> Exercise objective
Filter the data for lines with the word "longer", then copy every line so identified.

[Material provided Boundary: Start]

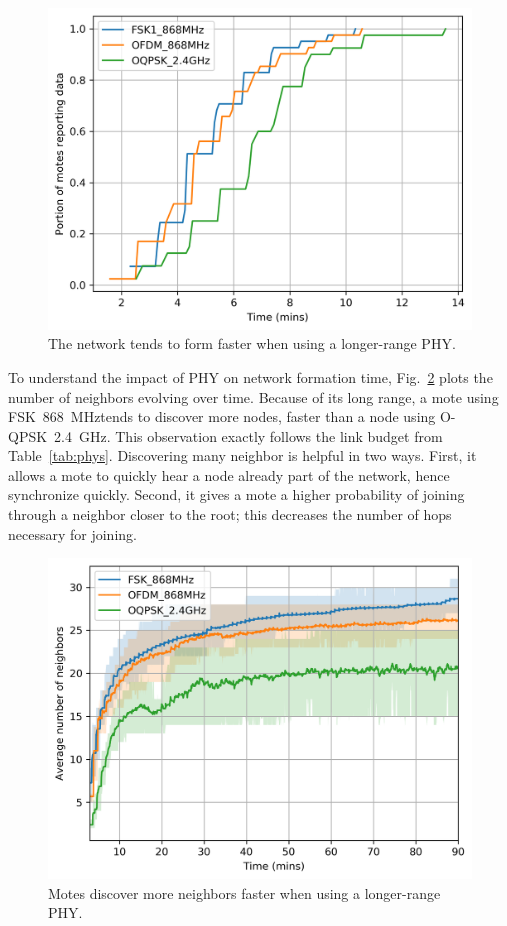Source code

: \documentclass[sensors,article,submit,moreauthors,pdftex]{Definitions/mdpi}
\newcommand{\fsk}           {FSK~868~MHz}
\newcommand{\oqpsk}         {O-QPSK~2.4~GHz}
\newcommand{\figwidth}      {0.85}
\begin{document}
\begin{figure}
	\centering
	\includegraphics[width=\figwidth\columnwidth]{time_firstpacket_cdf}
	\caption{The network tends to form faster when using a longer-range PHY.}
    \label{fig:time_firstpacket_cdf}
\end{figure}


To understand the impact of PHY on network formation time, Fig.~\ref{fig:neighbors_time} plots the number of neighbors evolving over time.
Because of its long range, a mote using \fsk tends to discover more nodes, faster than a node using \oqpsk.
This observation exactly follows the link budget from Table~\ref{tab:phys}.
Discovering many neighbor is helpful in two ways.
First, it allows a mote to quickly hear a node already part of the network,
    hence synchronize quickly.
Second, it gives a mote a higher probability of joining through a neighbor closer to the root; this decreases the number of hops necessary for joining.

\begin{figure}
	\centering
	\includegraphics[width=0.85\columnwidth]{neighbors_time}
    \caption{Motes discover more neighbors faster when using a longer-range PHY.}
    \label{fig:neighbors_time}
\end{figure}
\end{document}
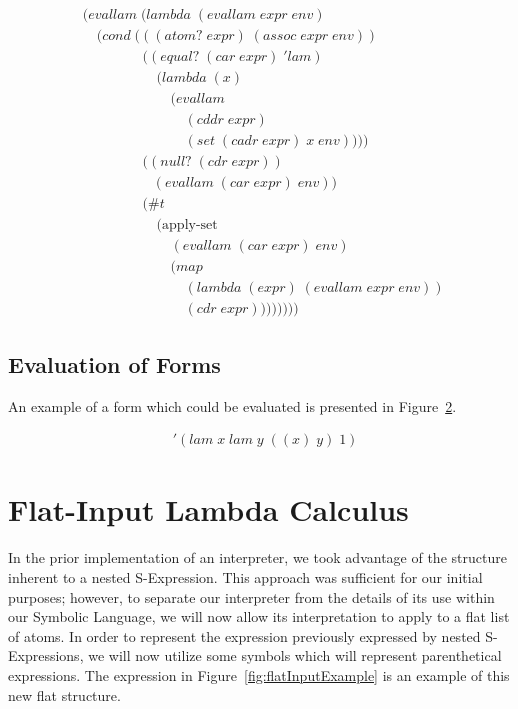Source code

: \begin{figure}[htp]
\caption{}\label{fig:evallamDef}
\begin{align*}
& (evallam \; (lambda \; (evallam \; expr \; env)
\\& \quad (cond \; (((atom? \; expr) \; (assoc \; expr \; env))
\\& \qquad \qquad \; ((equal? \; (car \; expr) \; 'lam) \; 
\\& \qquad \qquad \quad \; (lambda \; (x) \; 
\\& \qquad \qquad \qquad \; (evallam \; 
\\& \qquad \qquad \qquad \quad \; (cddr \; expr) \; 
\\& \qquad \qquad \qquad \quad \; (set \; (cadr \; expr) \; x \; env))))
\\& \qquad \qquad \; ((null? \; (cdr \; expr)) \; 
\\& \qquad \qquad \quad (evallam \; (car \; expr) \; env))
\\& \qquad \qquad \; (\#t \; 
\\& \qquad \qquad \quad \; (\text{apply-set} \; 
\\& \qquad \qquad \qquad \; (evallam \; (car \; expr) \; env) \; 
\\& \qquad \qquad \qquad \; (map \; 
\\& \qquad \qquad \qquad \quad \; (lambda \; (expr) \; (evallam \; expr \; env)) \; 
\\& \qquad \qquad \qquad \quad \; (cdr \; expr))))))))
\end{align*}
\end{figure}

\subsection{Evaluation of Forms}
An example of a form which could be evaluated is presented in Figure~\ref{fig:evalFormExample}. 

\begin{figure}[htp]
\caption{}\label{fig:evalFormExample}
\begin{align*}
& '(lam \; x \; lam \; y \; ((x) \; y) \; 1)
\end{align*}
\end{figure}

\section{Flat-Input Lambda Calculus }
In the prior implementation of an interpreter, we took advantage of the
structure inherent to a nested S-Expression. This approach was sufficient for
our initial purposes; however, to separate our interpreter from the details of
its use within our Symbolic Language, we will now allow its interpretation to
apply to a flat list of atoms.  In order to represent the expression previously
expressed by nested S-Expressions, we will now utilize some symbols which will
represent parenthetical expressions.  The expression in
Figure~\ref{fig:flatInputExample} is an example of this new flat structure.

[Material provided Boundary: End]

> Response to the exercise
	\caption{The network tends to form faster when using a longer-range PHY.}
    \caption{Motes discover more neighbors faster when using a longer-range PHY.}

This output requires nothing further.